Saved entries

________

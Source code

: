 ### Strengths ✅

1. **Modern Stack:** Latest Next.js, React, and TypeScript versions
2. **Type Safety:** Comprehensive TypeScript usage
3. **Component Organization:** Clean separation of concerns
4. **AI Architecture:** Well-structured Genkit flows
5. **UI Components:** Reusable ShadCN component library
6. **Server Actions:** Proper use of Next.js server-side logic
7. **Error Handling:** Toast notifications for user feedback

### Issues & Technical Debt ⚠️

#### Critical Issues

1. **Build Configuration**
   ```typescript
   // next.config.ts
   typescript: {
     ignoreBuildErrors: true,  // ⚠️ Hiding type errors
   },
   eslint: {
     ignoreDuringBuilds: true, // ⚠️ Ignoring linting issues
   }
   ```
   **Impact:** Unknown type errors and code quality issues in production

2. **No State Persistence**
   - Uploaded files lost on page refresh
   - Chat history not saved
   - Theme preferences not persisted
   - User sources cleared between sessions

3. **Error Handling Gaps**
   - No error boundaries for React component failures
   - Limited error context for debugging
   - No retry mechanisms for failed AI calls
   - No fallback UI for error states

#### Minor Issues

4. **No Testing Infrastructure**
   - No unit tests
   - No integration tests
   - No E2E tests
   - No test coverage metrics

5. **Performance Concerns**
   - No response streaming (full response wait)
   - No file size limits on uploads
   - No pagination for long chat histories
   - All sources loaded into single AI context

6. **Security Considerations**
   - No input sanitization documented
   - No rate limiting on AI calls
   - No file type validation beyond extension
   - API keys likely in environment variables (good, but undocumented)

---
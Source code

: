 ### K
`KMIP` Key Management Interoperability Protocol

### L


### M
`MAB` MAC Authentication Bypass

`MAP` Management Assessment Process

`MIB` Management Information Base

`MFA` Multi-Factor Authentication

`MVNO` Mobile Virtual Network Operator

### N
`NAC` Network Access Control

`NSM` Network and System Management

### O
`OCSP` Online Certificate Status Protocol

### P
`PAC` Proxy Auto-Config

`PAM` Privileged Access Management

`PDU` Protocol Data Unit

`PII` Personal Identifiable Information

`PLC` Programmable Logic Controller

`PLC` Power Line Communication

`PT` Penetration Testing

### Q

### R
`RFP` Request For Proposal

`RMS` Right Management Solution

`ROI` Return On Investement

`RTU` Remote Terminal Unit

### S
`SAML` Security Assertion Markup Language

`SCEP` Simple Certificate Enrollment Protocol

________

Your objective -
Please make an exact copy of the lines above from the line with "7. **Error Handling:**" through the line with "- Theme preferences not persisted", both ends included.

Expected answer -
7. **Error Handling:** Toast notifications for user feedback

### Issues & Technical Debt ⚠️

#### Critical Issues

1. **Build Configuration**
   ```typescript
   // next.config.ts
   typescript: {
     ignoreBuildErrors: true,  // ⚠️ Hiding type errors
   },
   eslint: {
     ignoreDuringBuilds: true, // ⚠️ Ignoring linting issues
   }
   ```
   **Impact:** Unknown type errors and code quality issues in production

2. **No State Persistence**
   - Uploaded files lost on page refresh
   - Chat history not saved
   - Theme preferences not persisted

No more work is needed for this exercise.